-- MATERIAL TO PROCESS follows --

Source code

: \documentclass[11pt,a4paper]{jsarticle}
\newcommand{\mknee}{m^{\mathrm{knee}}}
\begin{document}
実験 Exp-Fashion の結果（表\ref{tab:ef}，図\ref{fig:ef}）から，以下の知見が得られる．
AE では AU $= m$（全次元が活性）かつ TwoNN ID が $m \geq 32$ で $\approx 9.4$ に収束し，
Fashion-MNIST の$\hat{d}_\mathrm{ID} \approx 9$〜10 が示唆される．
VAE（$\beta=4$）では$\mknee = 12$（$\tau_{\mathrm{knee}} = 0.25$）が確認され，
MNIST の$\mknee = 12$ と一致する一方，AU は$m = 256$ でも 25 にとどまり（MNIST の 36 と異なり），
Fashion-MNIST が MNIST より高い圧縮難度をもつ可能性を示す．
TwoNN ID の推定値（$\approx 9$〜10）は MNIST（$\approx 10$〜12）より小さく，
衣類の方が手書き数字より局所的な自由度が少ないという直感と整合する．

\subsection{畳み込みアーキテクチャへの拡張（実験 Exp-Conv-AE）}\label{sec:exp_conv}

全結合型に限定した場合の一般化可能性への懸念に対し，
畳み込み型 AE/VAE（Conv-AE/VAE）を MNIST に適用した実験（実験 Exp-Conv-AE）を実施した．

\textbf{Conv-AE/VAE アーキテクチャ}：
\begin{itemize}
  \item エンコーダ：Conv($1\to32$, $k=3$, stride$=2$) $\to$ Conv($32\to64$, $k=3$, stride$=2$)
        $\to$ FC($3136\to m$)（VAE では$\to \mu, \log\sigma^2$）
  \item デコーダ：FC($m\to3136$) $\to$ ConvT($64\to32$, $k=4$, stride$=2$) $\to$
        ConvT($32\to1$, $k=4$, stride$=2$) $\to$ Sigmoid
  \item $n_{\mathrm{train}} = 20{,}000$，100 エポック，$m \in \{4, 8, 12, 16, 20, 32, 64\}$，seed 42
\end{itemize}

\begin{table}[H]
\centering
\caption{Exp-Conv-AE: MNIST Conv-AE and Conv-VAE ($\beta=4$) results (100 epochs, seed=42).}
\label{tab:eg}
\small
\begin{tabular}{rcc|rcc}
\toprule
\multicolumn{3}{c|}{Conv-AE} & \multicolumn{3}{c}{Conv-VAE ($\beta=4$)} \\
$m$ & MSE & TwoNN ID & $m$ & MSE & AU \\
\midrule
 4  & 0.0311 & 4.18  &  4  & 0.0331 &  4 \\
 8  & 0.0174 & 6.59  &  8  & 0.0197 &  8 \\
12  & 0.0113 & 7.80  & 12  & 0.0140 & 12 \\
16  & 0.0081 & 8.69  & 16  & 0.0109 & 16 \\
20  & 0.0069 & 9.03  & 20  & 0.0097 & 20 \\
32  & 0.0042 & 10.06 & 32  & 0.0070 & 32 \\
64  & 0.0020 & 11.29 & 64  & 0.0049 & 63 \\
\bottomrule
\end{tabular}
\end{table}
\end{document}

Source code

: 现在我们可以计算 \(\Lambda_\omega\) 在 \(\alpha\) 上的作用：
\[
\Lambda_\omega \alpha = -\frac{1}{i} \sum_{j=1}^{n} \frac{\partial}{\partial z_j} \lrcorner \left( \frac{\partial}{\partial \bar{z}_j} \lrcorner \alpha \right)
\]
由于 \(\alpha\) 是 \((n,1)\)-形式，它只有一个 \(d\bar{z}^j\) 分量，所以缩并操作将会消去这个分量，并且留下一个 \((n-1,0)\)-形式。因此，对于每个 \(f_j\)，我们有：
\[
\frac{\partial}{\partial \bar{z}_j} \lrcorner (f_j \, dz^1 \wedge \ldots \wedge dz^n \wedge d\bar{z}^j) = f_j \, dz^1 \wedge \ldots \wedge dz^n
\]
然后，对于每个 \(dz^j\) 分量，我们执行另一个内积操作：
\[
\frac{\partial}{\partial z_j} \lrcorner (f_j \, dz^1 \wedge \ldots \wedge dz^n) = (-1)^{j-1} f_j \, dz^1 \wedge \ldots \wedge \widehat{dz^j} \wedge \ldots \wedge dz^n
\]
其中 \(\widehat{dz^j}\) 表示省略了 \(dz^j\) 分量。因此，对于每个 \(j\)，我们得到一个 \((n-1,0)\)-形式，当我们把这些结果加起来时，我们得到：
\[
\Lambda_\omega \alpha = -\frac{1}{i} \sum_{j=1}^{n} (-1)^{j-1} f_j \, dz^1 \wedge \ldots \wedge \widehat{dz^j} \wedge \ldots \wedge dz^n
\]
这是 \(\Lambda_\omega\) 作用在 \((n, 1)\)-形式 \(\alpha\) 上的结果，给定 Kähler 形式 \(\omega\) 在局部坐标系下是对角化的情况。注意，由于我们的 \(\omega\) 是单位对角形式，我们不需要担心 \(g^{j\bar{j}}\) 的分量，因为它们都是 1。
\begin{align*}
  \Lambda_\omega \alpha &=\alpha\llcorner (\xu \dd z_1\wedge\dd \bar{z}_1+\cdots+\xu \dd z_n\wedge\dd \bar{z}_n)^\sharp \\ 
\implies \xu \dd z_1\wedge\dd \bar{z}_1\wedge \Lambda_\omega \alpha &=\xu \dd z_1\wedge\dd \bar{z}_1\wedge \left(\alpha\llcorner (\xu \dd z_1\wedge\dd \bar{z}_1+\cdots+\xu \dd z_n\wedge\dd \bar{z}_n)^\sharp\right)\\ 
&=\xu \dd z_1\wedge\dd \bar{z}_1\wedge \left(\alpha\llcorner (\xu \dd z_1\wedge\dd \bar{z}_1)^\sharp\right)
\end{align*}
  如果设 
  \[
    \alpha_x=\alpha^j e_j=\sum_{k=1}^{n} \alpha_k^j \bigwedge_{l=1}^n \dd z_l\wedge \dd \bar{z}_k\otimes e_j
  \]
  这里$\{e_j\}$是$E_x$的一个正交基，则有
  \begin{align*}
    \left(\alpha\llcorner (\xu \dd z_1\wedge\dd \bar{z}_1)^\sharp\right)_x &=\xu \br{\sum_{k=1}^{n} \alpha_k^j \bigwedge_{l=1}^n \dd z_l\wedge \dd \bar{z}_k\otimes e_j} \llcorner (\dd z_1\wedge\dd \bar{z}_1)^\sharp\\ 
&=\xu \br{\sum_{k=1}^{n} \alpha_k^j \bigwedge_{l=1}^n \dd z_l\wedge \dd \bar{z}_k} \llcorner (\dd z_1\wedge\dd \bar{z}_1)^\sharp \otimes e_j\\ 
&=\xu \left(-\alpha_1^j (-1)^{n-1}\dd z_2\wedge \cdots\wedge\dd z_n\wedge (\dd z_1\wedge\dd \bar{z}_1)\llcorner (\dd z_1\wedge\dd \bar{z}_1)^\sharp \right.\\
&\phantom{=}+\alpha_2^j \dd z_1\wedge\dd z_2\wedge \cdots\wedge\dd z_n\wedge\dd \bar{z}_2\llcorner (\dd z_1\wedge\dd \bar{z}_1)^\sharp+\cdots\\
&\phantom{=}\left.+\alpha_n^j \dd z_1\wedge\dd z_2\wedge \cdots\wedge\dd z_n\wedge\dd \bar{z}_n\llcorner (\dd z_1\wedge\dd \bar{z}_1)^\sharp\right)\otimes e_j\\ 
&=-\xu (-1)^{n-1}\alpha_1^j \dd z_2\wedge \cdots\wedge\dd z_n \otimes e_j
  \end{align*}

-- MATERIAL TO PROCESS concluded --

* ASSIGNED TASK
Reproduce the records exactly as they appear.

* OUTPUT FOR THIS EXERCISE
Source code

: \documentclass[11pt,a4paper]{jsarticle}
\newcommand{\mknee}{m^{\mathrm{knee}}}
\begin{document}
実験 Exp-Fashion の結果（表\ref{tab:ef}，図\ref{fig:ef}）から，以下の知見が得られる．
AE では AU $= m$（全次元が活性）かつ TwoNN ID が $m \geq 32$ で $\approx 9.4$ に収束し，
Fashion-MNIST の$\hat{d}_\mathrm{ID} \approx 9$〜10 が示唆される．
VAE（$\beta=4$）では$\mknee = 12$（$\tau_{\mathrm{knee}} = 0.25$）が確認され，
MNIST の$\mknee = 12$ と一致する一方，AU は$m = 256$ でも 25 にとどまり（MNIST の 36 と異なり），
Fashion-MNIST が MNIST より高い圧縮難度をもつ可能性を示す．
TwoNN ID の推定値（$\approx 9$〜10）は MNIST（$\approx 10$〜12）より小さく，
衣類の方が手書き数字より局所的な自由度が少ないという直感と整合する．

\subsection{畳み込みアーキテクチャへの拡張（実験 Exp-Conv-AE）}\label{sec:exp_conv}

全結合型に限定した場合の一般化可能性への懸念に対し，
畳み込み型 AE/VAE（Conv-AE/VAE）を MNIST に適用した実験（実験 Exp-Conv-AE）を実施した．

\textbf{Conv-AE/VAE アーキテクチャ}：
\begin{itemize}
  \item エンコーダ：Conv($1\to32$, $k=3$, stride$=2$) $\to$ Conv($32\to64$, $k=3$, stride$=2$)
        $\to$ FC($3136\to m$)（VAE では$\to \mu, \log\sigma^2$）
  \item デコーダ：FC($m\to3136$) $\to$ ConvT($64\to32$, $k=4$, stride$=2$) $\to$
        ConvT($32\to1$, $k=4$, stride$=2$) $\to$ Sigmoid
  \item $n_{\mathrm{train}} = 20{,}000$，100 エポック，$m \in \{4, 8, 12, 16, 20, 32, 64\}$，seed 42
\end{itemize}

\begin{table}[H]
\centering
\caption{Exp-Conv-AE: MNIST Conv-AE and Conv-VAE ($\beta=4$) results (100 epochs, seed=42).}
\label{tab:eg}
\small
\begin{tabular}{rcc|rcc}
\toprule
\multicolumn{3}{c|}{Conv-AE} & \multicolumn{3}{c}{Conv-VAE ($\beta=4$)} \\
$m$ & MSE & TwoNN ID & $m$ & MSE & AU \\
\midrule
 4  & 0.0311 & 4.18  &  4  & 0.0331 &  4 \\
 8  & 0.0174 & 6.59  &  8  & 0.0197 &  8 \\
12  & 0.0113 & 7.80  & 12  & 0.0140 & 12 \\
16  & 0.0081 & 8.69  & 16  & 0.0109 & 16 \\
20  & 0.0069 & 9.03  & 20  & 0.0097 & 20 \\
32  & 0.0042 & 10.06 & 32  & 0.0070 & 32 \\
64  & 0.0020 & 11.29 & 64  & 0.0049 & 63 \\
\bottomrule
\end{tabular}
\end{table}
\end{document}

Source code

: 现在我们可以计算 \(\Lambda_\omega\) 在 \(\alpha\) 上的作用：
\[
\Lambda_\omega \alpha = -\frac{1}{i} \sum_{j=1}^{n} \frac{\partial}{\partial z_j} \lrcorner \left( \frac{\partial}{\partial \bar{z}_j} \lrcorner \alpha \right)
\]
由于 \(\alpha\) 是 \((n,1)\)-形式，它只有一个 \(d\bar{z}^j\) 分量，所以缩并操作将会消去这个分量，并且留下一个 \((n-1,0)\)-形式。因此，对于每个 \(f_j\)，我们有：
\[
\frac{\partial}{\partial \bar{z}_j} \lrcorner (f_j \, dz^1 \wedge \ldots \wedge dz^n \wedge d\bar{z}^j) = f_j \, dz^1 \wedge \ldots \wedge dz^n
\]
然后，对于每个 \(dz^j\) 分量，我们执行另一个内积操作：
\[
\frac{\partial}{\partial z_j} \lrcorner (f_j \, dz^1 \wedge \ldots \wedge dz^n) = (-1)^{j-1} f_j \, dz^1 \wedge \ldots \wedge \widehat{dz^j} \wedge \ldots \wedge dz^n
\]
其中 \(\widehat{dz^j}\) 表示省略了 \(dz^j\) 分量。因此，对于每个 \(j\)，我们得到一个 \((n-1,0)\)-形式，当我们把这些结果加起来时，我们得到：
\[
\Lambda_\omega \alpha = -\frac{1}{i} \sum_{j=1}^{n} (-1)^{j-1} f_j \, dz^1 \wedge \ldots \wedge \widehat{dz^j} \wedge \ldots \wedge dz^n
\]
这是 \(\Lambda_\omega\) 作用在 \((n, 1)\)-形式 \(\alpha\) 上的结果，给定 Kähler 形式 \(\omega\) 在局部坐标系下是对角化的情况。注意，由于我们的 \(\omega\) 是单位对角形式，我们不需要担心 \(g^{j\bar{j}}\) 的分量，因为它们都是 1。
\begin{align*}
  \Lambda_\omega \alpha &=\alpha\llcorner (\xu \dd z_1\wedge\dd \bar{z}_1+\cdots+\xu \dd z_n\wedge\dd \bar{z}_n)^\sharp \\ 
\implies \xu \dd z_1\wedge\dd \bar{z}_1\wedge \Lambda_\omega \alpha &=\xu \dd z_1\wedge\dd \bar{z}_1\wedge \left(\alpha\llcorner (\xu \dd z_1\wedge\dd \bar{z}_1+\cdots+\xu \dd z_n\wedge\dd \bar{z}_n)^\sharp\right)\\ 
&=\xu \dd z_1\wedge\dd \bar{z}_1\wedge \left(\alpha\llcorner (\xu \dd z_1\wedge\dd \bar{z}_1)^\sharp\right)
\end{align*}
  如果设 
  \[
    \alpha_x=\alpha^j e_j=\sum_{k=1}^{n} \alpha_k^j \bigwedge_{l=1}^n \dd z_l\wedge \dd \bar{z}_k\otimes e_j
  \]
  这里$\{e_j\}$是$E_x$的一个正交基，则有
  \begin{align*}
    \left(\alpha\llcorner (\xu \dd z_1\wedge\dd \bar{z}_1)^\sharp\right)_x &=\xu \br{\sum_{k=1}^{n} \alpha_k^j \bigwedge_{l=1}^n \dd z_l\wedge \dd \bar{z}_k\otimes e_j} \llcorner (\dd z_1\wedge\dd \bar{z}_1)^\sharp\\ 
&=\xu \br{\sum_{k=1}^{n} \alpha_k^j \bigwedge_{l=1}^n \dd z_l\wedge \dd \bar{z}_k} \llcorner (\dd z_1\wedge\dd \bar{z}_1)^\sharp \otimes e_j\\ 
&=\xu \left(-\alpha_1^j (-1)^{n-1}\dd z_2\wedge \cdots\wedge\dd z_n\wedge (\dd z_1\wedge\dd \bar{z}_1)\llcorner (\dd z_1\wedge\dd \bar{z}_1)^\sharp \right.\\
&\phantom{=}+\alpha_2^j \dd z_1\wedge\dd z_2\wedge \cdots\wedge\dd z_n\wedge\dd \bar{z}_2\llcorner (\dd z_1\wedge\dd \bar{z}_1)^\sharp+\cdots\\
&\phantom{=}\left.+\alpha_n^j \dd z_1\wedge\dd z_2\wedge \cdots\wedge\dd z_n\wedge\dd \bar{z}_n\llcorner (\dd z_1\wedge\dd \bar{z}_1)^\sharp\right)\otimes e_j\\ 
&=-\xu (-1)^{n-1}\alpha_1^j \dd z_2\wedge \cdots\wedge\dd z_n \otimes e_j
  \end{align*}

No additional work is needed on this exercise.